Data extracted from a collection:
========================

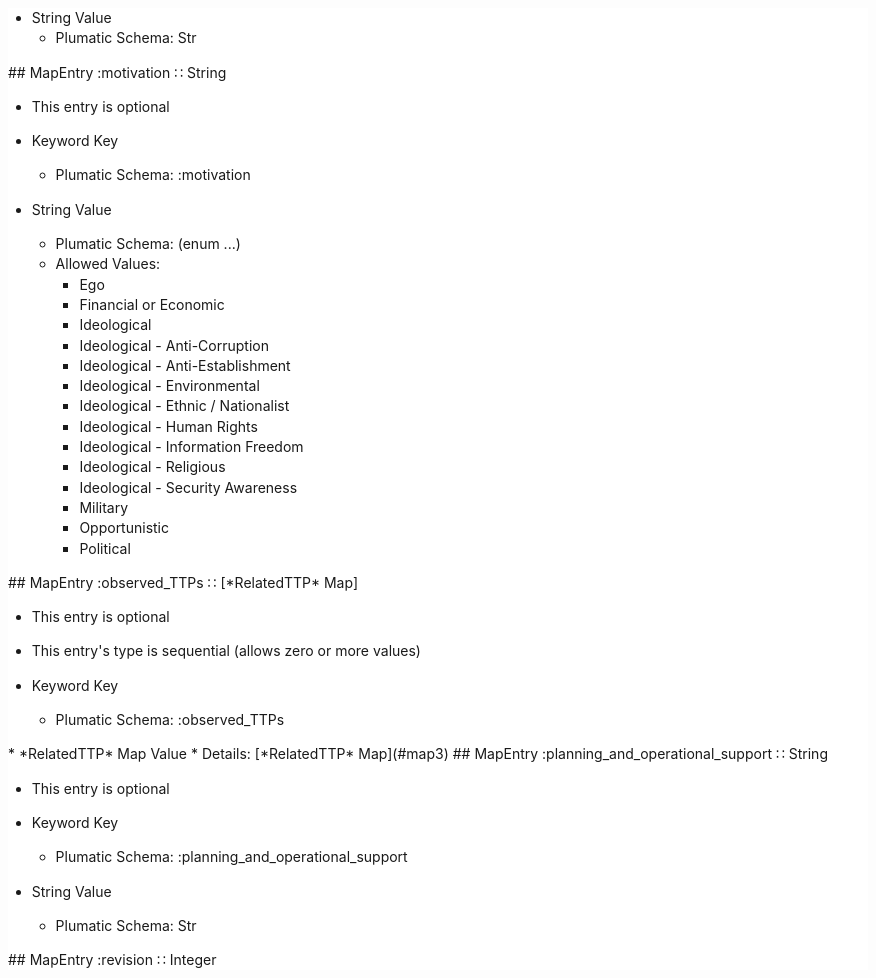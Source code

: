 * String Value
  * Plumatic Schema: Str

<a name="mapentry-motivation-string"/>
## MapEntry :motivation ∷ String

* This entry is optional

* Keyword Key
  * Plumatic Schema: :motivation

* String Value
  * Plumatic Schema: (enum ...)
  * Allowed Values:
    * Ego
    * Financial or Economic
    * Ideological
    * Ideological - Anti-Corruption
    * Ideological - Anti-Establishment
    * Ideological - Environmental
    * Ideological - Ethnic / Nationalist
    * Ideological - Human Rights
    * Ideological - Information Freedom
    * Ideological - Religious
    * Ideological - Security Awareness
    * Military
    * Opportunistic
    * Political

<a name="mapentry-observed_ttps-relatedttpmap"/>
## MapEntry :observed_TTPs ∷ [*RelatedTTP* Map]

* This entry is optional
* This entry's type is sequential (allows zero or more values)

* Keyword Key
  * Plumatic Schema: :observed_TTPs

<a name="map3-ref"/>
* *RelatedTTP* Map Value
  * Details: [*RelatedTTP* Map](#map3)

<a name="mapentry-planning_and_operational_support-string"/>
## MapEntry :planning_and_operational_support ∷ String

* This entry is optional

* Keyword Key
  * Plumatic Schema: :planning_and_operational_support

* String Value
  * Plumatic Schema: Str

<a name="mapentry-revision-integer"/>
## MapEntry :revision ∷ Integer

========================

▶ **Task directions**: Write out, word for word, the lines from the start of the data through the one holding "Details: [*RelatedTTP* Map](#map3)". Omit pictures.

▶ **Exercise answer**:
Source code

: * String Value
  * Plumatic Schema: Str

<a name="mapentry-motivation-string"/>
## MapEntry :motivation ∷ String

* This entry is optional

* Keyword Key
  * Plumatic Schema: :motivation

* String Value
  * Plumatic Schema: (enum ...)
  * Allowed Values:
    * Ego
    * Financial or Economic
    * Ideological
    * Ideological - Anti-Corruption
    * Ideological - Anti-Establishment
    * Ideological - Environmental
    * Ideological - Ethnic / Nationalist
    * Ideological - Human Rights
    * Ideological - Information Freedom
    * Ideological - Religious
    * Ideological - Security Awareness
    * Military
    * Opportunistic
    * Political

<a name="mapentry-observed_ttps-relatedttpmap"/>
## MapEntry :observed_TTPs ∷ [*RelatedTTP* Map]

* This entry is optional
* This entry's type is sequential (allows zero or more values)

* Keyword Key
  * Plumatic Schema: :observed_TTPs

<a name="map3-ref"/>
* *RelatedTTP* Map Value
  * Details: [*RelatedTTP* Map](#map3)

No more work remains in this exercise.